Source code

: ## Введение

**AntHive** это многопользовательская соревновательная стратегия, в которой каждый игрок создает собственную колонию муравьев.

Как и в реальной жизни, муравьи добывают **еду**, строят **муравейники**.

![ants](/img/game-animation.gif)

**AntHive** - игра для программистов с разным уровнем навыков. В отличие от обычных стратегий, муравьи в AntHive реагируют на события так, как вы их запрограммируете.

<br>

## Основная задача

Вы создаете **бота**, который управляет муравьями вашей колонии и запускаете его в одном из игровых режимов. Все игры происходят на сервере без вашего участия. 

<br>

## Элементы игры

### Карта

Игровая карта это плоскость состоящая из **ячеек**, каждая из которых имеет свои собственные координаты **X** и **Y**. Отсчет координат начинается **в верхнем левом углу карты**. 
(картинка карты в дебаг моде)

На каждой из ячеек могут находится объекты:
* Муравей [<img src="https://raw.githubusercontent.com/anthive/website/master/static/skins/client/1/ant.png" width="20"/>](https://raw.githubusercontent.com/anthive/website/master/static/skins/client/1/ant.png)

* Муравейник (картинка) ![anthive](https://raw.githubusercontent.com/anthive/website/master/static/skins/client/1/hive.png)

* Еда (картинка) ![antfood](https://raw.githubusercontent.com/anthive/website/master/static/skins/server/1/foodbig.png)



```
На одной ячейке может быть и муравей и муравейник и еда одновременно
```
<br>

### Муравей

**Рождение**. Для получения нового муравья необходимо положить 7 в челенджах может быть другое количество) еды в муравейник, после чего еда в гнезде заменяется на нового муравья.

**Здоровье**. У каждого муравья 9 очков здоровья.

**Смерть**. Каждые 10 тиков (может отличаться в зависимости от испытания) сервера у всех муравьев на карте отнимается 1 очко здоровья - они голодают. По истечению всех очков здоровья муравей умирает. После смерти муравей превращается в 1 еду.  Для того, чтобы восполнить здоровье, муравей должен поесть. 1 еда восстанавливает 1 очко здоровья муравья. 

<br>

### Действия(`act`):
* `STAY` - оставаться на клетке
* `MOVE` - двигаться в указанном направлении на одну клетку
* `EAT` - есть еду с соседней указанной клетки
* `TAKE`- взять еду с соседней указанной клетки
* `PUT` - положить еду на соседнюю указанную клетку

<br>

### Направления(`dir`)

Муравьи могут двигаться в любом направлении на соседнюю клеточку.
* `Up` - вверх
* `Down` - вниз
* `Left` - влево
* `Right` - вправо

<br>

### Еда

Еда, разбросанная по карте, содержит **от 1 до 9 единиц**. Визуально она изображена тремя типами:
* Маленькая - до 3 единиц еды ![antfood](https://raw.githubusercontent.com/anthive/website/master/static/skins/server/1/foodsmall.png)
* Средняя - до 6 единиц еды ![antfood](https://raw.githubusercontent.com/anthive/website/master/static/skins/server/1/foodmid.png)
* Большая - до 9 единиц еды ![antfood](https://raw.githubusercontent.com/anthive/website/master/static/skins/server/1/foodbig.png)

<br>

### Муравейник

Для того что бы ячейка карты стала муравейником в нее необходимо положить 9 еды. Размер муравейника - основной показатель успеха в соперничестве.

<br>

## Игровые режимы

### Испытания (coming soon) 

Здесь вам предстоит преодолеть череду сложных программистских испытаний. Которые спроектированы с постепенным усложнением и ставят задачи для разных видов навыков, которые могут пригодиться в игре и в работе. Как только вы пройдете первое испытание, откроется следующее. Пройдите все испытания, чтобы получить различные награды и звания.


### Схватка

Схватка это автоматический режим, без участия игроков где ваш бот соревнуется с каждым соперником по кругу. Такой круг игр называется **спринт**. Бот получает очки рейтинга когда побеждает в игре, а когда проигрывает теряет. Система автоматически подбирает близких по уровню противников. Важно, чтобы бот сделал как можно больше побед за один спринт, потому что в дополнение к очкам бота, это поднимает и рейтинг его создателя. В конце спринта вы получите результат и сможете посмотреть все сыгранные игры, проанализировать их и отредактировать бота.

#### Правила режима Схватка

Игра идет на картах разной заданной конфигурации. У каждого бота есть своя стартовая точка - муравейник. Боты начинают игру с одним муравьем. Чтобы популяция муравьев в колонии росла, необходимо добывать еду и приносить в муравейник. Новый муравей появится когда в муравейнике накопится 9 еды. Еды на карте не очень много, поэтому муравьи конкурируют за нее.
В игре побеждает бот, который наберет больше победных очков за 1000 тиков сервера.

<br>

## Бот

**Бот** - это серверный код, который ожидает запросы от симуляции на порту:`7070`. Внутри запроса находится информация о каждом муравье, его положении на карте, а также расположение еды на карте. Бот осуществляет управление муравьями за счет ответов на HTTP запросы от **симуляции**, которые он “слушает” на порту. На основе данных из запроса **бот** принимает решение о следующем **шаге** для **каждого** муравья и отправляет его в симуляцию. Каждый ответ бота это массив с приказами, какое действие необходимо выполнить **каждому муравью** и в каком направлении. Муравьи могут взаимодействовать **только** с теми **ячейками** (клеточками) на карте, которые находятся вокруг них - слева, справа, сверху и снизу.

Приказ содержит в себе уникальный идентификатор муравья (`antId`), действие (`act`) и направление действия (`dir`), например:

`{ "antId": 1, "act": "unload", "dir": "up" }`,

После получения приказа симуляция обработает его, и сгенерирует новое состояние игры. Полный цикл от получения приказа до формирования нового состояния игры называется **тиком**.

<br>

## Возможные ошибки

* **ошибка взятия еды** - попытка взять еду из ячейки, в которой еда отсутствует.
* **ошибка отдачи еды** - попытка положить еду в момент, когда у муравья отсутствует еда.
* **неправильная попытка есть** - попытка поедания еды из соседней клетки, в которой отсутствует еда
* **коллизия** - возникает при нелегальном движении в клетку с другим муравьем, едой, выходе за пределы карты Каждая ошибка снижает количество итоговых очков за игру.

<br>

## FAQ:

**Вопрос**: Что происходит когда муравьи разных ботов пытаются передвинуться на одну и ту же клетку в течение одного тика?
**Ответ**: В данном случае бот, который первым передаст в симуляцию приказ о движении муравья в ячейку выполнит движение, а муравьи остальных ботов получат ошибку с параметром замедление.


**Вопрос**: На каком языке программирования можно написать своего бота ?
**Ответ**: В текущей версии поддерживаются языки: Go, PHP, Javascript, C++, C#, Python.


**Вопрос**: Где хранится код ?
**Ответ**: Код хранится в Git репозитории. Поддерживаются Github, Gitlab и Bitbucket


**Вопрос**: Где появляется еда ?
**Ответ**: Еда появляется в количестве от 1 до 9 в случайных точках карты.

· · · ·

- What is being asked: Please copy only the lines from the one with "очков за игру." through the final line of the records above, both ends included.

- Response to the exercise:
* **коллизия** - возникает при нелегальном движении в клетку с другим муравьем, едой, выходе за пределы карты Каждая ошибка снижает количество итоговых очков за игру.

<br>

## FAQ:

**Вопрос**: Что происходит когда муравьи разных ботов пытаются передвинуться на одну и ту же клетку в течение одного тика?
**Ответ**: В данном случае бот, который первым передаст в симуляцию приказ о движении муравья в ячейку выполнит движение, а муравьи остальных ботов получат ошибку с параметром замедление.


**Вопрос**: На каком языке программирования можно написать своего бота ?
**Ответ**: В текущей версии поддерживаются языки: Go, PHP, Javascript, C++, C#, Python.


**Вопрос**: Где хранится код ?
**Ответ**: Код хранится в Git репозитории. Поддерживаются Github, Gitlab и Bitbucket


**Вопрос**: Где появляется еда ?
**Ответ**: Еда появляется в количестве от 1 до 9 в случайных точках карты.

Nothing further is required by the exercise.